Malheureusement, avant 2 ou 3 ans, la normalité pré-pandémique ne reviendra pas. Les secteurs importants pour l’économie, tels que le tourisme et les loisirs, ne retrouveront pas leur rythme pendant cette période ou plus. D’autres, comme la fabrication et l’habillement, travailleront à moitié machine jusqu’à ce qu’ils développent des mesures adéquates pour protéger la santé de leurs travailleurs, qui sont généralement nombreux ensemble dans des espaces clos. Cela engendrera une crise de consommation à court terme en Colombie, puisque notre économie sert principalement le marché intérieur. La seule option pour retrouver rapidement la croissance économique est l’exportation.

Heureusement pour la Colombie, la crise a créé des opportunités dont nous pouvons profiter à cet égard. L’un d’eux est que l’avancée du coronavirus et la mise en œuvre de quarantaines préventives dans le monde ont fracturé les chaînes de valeur, en particulier celles qui ont commencé en Chine. Ce phénomène a permis à beaucoup de se rendre compte que les chaînes de production mondiales ne peuvent pas tant dépendre du pays asiatique pour servir le marché mondial.

Un autre est que la guerre commerciale entre la Chine et les États-Unis – lancée par Trump mais que Joe Biden maintiendra – a poussé de nombreuses entreprises basées en Chine à desservir le marché américain à se délocaliser en Amérique latine pour se rapprocher de leur marché final. Un deuxième effet de la guerre commerciale est que les acheteurs américains recherchent déjà des fournisseurs de toutes sortes de produits – des clous aux réfrigérateurs – qui sont aujourd’hui achetés à des producteurs purement chinois.

Main dans la main avec la BID et d’autres acteurs, le gouvernement national a promu avec succès une stratégie de nearshoring pendant quelques mois pour attirer en Colombie un grand nombre de ces entreprises qui cherchent à s’installer dans notre région. Cependant, un engagement plus important est nécessaire pour faciliter leur arrivée de la part des gouverneurs et des maires qui sont plus susceptibles de les accueillir, comme Cali ou El Valle. Par exemple, la simplification des procédures et les avantages fiscaux devraient être encouragés. Les entités territoriales devraient également se concentrer sur la formation du capital humain. Par exemple, ils devraient investir pour recycler les employés des secteurs les plus touchés par la pandémie qui sont au chômage aujourd’hui.

De même, les gouvernements locaux devraient travailler avec leurs chambres de commerce pour identifier les producteurs de produits que les États-Unis ont achetés en Chine jusqu’à récemment et qu’ils souhaitent aujourd’hui acheter dans les pays d’Amérique latine. La Colombie a l’un des ALE les plus compétitifs pour accéder au marché du Nord, encore plus compétitif que celui du Mexique. Ce que nous n’avons pas, c’est une culture d’exportation. Au premier semestre, 93% des entreprises affiliées aux chambres de commerce ont déclaré ne pas avoir exporté.

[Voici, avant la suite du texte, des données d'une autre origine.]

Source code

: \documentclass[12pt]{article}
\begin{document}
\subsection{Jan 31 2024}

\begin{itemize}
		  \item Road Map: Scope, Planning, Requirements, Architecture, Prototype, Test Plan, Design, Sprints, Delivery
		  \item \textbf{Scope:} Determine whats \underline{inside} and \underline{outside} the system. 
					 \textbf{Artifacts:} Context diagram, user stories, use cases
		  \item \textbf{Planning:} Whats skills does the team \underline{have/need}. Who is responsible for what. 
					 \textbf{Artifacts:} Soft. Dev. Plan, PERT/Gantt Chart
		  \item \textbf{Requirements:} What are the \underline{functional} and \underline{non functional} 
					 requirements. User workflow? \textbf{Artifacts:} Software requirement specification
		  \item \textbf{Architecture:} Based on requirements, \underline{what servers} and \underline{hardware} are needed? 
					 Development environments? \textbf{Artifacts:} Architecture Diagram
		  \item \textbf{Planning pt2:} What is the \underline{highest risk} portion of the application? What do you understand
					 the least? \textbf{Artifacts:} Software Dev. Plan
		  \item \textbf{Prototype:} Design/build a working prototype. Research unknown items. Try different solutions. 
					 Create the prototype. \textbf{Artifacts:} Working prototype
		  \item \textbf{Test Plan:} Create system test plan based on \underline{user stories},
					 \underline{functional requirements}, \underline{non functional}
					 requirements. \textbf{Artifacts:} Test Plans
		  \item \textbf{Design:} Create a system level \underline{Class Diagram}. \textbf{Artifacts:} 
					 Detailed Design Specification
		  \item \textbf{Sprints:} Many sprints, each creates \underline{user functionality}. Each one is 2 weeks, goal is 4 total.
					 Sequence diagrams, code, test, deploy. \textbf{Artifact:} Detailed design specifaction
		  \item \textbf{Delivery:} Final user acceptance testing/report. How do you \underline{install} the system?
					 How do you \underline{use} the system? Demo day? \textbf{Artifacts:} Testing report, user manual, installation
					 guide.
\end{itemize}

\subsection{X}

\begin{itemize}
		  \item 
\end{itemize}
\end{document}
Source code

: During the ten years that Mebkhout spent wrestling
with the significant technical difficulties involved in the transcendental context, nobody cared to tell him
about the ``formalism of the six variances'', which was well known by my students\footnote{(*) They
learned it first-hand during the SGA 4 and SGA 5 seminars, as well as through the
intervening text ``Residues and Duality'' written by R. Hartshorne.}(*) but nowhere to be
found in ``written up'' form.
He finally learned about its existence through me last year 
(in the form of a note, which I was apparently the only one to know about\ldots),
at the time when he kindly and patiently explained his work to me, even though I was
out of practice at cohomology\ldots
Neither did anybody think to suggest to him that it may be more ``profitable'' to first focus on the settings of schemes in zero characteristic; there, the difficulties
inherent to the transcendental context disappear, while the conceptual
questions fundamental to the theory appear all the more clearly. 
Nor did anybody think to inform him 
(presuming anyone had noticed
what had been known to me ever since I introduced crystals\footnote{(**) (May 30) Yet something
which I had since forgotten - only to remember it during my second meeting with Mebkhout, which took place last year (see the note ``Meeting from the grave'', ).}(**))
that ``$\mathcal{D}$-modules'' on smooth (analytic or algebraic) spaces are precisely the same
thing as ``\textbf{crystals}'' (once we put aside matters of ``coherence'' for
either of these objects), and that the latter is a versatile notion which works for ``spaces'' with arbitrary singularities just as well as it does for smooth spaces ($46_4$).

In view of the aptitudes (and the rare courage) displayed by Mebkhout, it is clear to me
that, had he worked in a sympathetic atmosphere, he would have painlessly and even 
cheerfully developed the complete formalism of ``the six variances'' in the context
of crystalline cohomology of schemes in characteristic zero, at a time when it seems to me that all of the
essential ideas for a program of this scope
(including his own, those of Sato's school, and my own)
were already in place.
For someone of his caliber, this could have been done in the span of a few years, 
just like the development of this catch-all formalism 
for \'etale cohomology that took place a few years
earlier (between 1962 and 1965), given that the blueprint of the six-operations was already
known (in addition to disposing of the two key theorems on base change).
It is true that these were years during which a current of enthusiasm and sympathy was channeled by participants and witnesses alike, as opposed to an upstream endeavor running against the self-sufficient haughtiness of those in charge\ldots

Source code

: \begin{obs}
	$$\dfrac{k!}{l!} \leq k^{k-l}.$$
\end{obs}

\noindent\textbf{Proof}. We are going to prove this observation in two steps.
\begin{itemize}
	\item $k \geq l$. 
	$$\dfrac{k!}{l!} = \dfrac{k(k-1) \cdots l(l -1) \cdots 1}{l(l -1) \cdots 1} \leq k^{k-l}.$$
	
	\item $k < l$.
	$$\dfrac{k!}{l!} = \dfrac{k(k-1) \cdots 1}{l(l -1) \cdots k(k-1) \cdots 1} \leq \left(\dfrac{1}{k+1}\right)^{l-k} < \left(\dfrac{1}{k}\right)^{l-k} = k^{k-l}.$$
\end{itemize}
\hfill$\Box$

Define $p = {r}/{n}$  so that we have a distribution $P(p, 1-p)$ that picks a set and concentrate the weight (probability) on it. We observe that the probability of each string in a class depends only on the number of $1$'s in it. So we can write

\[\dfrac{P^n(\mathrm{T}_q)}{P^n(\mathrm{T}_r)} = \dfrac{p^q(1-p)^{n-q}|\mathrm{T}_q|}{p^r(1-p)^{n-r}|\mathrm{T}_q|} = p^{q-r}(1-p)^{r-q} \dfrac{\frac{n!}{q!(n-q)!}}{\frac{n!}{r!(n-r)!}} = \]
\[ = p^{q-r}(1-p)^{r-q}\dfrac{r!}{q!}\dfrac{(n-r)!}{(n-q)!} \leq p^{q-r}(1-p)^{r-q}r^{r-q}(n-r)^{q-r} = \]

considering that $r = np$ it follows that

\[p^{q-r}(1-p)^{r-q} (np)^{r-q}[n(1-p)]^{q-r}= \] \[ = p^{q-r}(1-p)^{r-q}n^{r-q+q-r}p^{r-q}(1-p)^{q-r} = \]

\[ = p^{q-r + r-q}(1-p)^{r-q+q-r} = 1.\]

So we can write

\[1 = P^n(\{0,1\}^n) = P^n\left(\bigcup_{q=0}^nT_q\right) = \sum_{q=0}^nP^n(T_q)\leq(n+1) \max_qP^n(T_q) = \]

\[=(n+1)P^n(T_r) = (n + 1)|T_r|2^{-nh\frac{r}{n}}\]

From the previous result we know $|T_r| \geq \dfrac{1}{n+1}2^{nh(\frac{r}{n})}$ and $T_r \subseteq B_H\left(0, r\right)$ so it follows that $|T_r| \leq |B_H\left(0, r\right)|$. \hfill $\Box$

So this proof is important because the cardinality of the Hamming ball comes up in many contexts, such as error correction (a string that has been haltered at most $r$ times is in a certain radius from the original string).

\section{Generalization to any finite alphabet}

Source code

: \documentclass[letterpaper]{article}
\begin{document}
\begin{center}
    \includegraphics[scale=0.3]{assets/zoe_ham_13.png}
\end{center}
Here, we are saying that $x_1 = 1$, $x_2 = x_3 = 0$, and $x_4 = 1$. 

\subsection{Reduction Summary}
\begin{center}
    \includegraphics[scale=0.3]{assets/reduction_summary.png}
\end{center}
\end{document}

La gestion de cette crise doit être globale. Tout d’abord, mais que la gestion de l’urgence sanitaire ne nous fait pas oublier les défis sociaux et économiques qui doivent être abordés de manière plus décisive. Saisissons les opportunités au milieu de l’adversité. En développant le marché d’exportation, nous pourrons non seulement nous remettre du coup économique de la pandémie, mais aussi initier une croissance sans précédent pour notre pays.